Last fall I spent a lot of time optimizing the internals of FS2. The Free monad is used extensively in FS2 for modeling various algebras – most notably, an algebra supporting Stream and an algebra supporting Pull. Almost any operation a user performs on a Stream or Pull results in one or more bounces on the trampoline inside Free. As such, any optimization in Free pays off big time. In this article, we’ll look at one of these optimizations – map fusion.
Operator fusion is the act of condensing successive invocations of an operation in to a single invocation. Hence, map fusion is the act of condensing successive map invocations in to a single map.
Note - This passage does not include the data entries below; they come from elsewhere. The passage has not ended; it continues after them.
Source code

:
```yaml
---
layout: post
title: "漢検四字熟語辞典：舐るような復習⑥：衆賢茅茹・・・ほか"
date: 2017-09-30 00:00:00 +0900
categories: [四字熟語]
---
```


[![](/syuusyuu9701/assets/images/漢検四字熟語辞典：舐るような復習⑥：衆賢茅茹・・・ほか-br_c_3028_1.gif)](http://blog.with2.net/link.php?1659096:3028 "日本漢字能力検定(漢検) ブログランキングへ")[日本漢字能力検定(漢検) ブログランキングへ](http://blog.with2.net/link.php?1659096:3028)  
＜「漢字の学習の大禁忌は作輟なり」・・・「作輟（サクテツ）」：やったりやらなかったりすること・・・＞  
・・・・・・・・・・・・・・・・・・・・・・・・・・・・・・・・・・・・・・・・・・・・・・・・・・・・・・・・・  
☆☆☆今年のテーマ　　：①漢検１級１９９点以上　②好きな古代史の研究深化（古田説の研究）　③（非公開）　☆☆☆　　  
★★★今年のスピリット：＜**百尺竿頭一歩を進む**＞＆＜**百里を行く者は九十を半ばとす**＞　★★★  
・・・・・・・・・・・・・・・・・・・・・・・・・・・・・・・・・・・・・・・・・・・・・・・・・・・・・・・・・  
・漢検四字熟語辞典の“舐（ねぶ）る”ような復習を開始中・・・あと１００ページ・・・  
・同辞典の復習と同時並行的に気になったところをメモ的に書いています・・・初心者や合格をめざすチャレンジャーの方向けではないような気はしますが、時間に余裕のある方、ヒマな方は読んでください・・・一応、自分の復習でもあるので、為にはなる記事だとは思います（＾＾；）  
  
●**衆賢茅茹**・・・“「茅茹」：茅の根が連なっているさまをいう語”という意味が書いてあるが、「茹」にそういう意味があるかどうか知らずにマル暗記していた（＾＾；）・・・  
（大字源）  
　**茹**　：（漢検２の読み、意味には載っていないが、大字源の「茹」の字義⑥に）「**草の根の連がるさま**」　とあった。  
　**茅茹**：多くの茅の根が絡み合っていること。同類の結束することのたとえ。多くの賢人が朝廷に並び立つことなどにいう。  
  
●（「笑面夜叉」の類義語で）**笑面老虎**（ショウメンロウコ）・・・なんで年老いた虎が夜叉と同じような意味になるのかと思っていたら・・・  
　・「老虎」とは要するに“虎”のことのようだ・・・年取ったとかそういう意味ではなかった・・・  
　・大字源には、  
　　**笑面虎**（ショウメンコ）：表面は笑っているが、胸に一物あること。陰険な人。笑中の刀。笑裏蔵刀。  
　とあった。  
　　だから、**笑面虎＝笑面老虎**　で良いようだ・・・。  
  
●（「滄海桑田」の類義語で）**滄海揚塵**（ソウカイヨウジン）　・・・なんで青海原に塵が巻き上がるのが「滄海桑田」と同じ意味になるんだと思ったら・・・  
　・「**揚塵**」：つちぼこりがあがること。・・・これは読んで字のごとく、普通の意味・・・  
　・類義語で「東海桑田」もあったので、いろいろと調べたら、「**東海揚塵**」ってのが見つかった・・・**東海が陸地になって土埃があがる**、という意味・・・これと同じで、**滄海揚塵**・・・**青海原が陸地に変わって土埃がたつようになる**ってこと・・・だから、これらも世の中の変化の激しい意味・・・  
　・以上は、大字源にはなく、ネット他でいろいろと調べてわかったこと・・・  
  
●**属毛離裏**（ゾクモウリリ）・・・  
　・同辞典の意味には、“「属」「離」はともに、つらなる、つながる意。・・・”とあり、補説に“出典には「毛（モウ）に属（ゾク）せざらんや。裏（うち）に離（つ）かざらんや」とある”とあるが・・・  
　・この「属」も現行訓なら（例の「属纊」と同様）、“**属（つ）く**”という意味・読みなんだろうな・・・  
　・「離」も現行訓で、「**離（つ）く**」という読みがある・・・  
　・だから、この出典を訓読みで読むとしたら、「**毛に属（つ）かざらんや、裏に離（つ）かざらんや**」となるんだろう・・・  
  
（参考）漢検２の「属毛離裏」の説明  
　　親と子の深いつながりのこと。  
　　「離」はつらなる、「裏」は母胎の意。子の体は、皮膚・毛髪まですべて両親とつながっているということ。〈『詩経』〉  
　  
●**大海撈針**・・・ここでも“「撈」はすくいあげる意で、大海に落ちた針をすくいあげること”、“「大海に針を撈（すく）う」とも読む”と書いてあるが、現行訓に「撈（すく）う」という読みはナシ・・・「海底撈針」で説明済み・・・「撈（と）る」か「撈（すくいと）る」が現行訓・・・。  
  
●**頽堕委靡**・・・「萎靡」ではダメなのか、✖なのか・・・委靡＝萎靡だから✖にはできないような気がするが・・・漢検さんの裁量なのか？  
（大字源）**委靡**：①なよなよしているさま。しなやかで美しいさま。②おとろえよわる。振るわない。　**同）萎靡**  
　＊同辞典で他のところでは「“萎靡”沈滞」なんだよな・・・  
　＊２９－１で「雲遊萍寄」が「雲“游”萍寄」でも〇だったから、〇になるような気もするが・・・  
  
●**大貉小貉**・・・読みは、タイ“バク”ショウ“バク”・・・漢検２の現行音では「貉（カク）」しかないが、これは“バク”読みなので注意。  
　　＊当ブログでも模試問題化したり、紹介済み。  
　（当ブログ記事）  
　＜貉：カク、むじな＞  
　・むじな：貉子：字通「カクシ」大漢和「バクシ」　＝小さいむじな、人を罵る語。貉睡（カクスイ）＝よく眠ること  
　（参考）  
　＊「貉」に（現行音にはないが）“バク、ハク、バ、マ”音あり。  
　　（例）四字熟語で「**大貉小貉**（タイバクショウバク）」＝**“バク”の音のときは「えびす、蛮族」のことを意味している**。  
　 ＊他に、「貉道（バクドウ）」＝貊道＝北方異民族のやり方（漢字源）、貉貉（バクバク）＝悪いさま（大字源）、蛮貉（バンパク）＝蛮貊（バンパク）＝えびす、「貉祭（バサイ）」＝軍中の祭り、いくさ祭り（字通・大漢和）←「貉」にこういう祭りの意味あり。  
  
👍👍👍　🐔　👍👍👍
In the context of Free, map fusion means that for all fa: Free[F, A], f: A => B, g: B => C, fa.map(f).map(g) should result in the same internal structure as fa.map(f andThen g). This should result in a significant performance improvement for free programs with lots of successive map operations, especially if map is implemented in terms of flatMap and pure, as we can condense multiple bounces on the trampoline in to a single bounce.
Coyoneda
There’s already a data structure that provides map fusion for an arbitrary type constructor – Coyoneda. Here’s a simplified implementation of Coyoneda based off the one defined in Cats:
sealed abstract class Coyoneda[F[_], A] { self =>
type Pivot
val pivot: F[Pivot]
val transform: Pivot => A
def map[B](f: A => B): Coyoneda[F, B] = new Coyoneda[F, B] {
type Pivot = self.Pivot
val pivot = self.pivot
val transform = f compose self.transform
}
def run(implicit F: Functor[F]): F[A] =
F.map(pivot)(transform)
}
object Coyoneda {
def apply[F[_], A, B](fa: F[A], f: A => B): Coyoneda[F, B] { type Pivot = A } =
new Coyoneda[F, B] {
type Pivot = A
val pivot: F[Pivot] = fa
val transform: Pivot => B = f
}
def lift[F[_], A](fa: F[A]): Coyondea[F, A] =
apply[F, A, A](fa, identity)
}
Coyoneda[F, A] stores a value of F[X] for some X along with a function from X => A. It forms a Functor[Coyoneda[F, ?]] where mapping results in extending the transformation function by the function passed to map.
In some sense, Coyoneda encodes map fusion directly – it hides away an F[X] for some X and then incrementally builds a transformation function by composing the functions passed to map. When composition is complete, the Coyoneda is “unwrapped” by mapping the composed transformation over the pivot (F[X]) via a single invocation of map. We won’t go in to detail on the theoretical underpinnings of Coyoneda, but if you’re interested, a great starting point is Free Monads and the Yoneda Lemma by Rúnar Bjarnason.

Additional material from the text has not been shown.